304.87If it's dark enough, they can't see that a house is there!!QUARRY::petertrigidly defined areas of doubt and uncertaintyThu Jul 07 1994 14:5812
Screw the street lights!  Let them see stars!

Sorry about that ;-)  But I'm generally against street lights since
the majority of them just add light pollution to an ever lightening
night sky.  I know there are saftey issues involved, but if you really
need it, put in low pressure sodium which only lights DOWNWARD and
then I'll keep quiet ;-)

PeterT_who'd_get_really_pissed_only_when_they_start_
putting_street_lights_on_his_street!!!


304.88Lights out!ELWOOD::DYMONThu Jul 07 1994 15:5211
    
    Hummmm..always one sour apple in the basket...:)
    
    Well for one thing, the light dosnt distract any one around it.
    It lights up the area around 3 garages to "prevent" anybody from
    walking around..   The "BEEF" I have is that no one told me it was
    removed!  If I had time to put up my own light to protect my
    property I would have.....  Now that things happened, who's
    responsible?
    
    JD
304.89QUARK::LIONELFree advice is worth every centThu Jul 07 1994 16:429
Well, you don't seem to be, but perhaps you can learn.  What are you
looking for - to have the town pay you some sort of damages?  Get real!
I don't think the town had any obligation to notify you specifically.

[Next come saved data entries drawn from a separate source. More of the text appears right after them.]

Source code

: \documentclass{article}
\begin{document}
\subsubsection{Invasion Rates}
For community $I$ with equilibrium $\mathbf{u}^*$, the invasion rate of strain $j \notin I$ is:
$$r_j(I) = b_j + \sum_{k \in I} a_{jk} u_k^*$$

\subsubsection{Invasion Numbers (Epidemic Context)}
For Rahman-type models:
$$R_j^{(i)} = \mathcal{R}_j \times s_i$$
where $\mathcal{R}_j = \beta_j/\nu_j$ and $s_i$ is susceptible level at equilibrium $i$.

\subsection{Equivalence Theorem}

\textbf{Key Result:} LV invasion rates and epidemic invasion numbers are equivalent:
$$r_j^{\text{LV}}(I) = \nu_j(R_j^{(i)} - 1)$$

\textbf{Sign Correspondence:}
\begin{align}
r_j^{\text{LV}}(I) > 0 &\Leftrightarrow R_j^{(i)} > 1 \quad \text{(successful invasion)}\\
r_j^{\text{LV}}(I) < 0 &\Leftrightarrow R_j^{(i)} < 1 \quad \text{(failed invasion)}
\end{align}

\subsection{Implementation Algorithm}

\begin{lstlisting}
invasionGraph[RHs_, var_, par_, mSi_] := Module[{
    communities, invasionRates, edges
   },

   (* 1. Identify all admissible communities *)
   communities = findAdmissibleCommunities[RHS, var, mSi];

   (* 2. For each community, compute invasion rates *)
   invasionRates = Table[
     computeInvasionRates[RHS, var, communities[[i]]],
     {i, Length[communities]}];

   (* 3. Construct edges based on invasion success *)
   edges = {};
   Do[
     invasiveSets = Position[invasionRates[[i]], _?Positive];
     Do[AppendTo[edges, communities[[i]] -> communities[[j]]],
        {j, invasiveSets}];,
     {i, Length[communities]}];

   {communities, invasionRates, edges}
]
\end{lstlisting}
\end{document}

You could put up your own light (low-pressure sodium, one that doesn't
shine into the sky) and put it on a motion sensor so that it only comes on
when someone moves nearby.

					Steve
304.90Low pressure sodium not good with motion sensorCSC32::J_MCCLELLANDOff in the ETHERnetFri Jul 08 1994 12:2510
A nit,

I tried a low pressure sodium light on a motion sensor and was less than 
pleased.  The light takes about 5 minutes to get up to speed so to speak.
The longest time I could adjust the motion sensor was to about 6 minutes.

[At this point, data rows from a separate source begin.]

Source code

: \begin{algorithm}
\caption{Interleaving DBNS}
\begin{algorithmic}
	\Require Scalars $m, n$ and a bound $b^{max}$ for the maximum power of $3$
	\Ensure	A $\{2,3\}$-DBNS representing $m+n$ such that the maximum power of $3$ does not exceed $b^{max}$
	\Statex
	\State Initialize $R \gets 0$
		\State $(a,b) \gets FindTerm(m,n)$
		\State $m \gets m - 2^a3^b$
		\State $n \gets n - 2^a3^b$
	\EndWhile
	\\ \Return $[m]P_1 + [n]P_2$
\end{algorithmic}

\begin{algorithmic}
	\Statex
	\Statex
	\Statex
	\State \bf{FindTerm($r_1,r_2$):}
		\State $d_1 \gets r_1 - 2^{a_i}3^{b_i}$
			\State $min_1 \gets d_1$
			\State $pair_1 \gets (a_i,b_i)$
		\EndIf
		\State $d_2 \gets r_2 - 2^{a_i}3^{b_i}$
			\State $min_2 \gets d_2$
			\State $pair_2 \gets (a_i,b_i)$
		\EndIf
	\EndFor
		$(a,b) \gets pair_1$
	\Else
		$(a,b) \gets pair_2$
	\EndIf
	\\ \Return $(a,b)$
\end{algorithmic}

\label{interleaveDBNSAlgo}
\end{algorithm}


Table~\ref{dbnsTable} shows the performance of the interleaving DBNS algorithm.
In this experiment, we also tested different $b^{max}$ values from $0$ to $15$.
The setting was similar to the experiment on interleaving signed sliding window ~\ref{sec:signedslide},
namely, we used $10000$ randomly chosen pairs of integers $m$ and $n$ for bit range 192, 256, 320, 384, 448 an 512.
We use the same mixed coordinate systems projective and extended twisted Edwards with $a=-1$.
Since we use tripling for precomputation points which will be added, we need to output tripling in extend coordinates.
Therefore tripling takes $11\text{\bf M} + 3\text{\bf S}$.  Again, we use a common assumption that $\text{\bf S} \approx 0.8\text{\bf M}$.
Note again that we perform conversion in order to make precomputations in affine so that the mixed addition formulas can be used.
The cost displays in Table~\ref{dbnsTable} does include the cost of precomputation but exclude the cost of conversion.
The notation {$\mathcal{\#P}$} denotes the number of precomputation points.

If I were to really want a motion sensor driven light, I would go with a
filiment type light.  

BTW, mercury vapor would have the same problem.
304.91high voltage!ELWOOD::DYMONFri Jul 08 1994 12:5511
    The main idea is to get them to put a light back up for
    the benifit and protecton of the folks that use the area.
    
    Pay for damages..... the thought had crossed my mind!..:)
    
    I have a LPS light i'm going to install.  I'd rather have it on all
    the time at might to keep any ideas out of anyone head...
    
    ...anyb body have an 200' of 8' chainlink that need removed??
    
    JD
304.92WRKSYS::SEILERLarry SeilerMon Jul 18 1994 22:0813
    re .21:  "Now that things happened, who's responsible?"
    
    If you mean someone took advantage of the darkness to commit a crime,
    then I'll tell you who's responsible -- the person who committed the
    crime is responsible!  
    
    That said, I do think it would have been nice if the city/town had
    worked harder at notifying people of the change in advance.  Not that
    I have any idea what they did -- e.g. they might have left notices
    in nearby mailboxes.  That's what my town did before repaving my
    street.  It was nice to know so that we could make plans around it.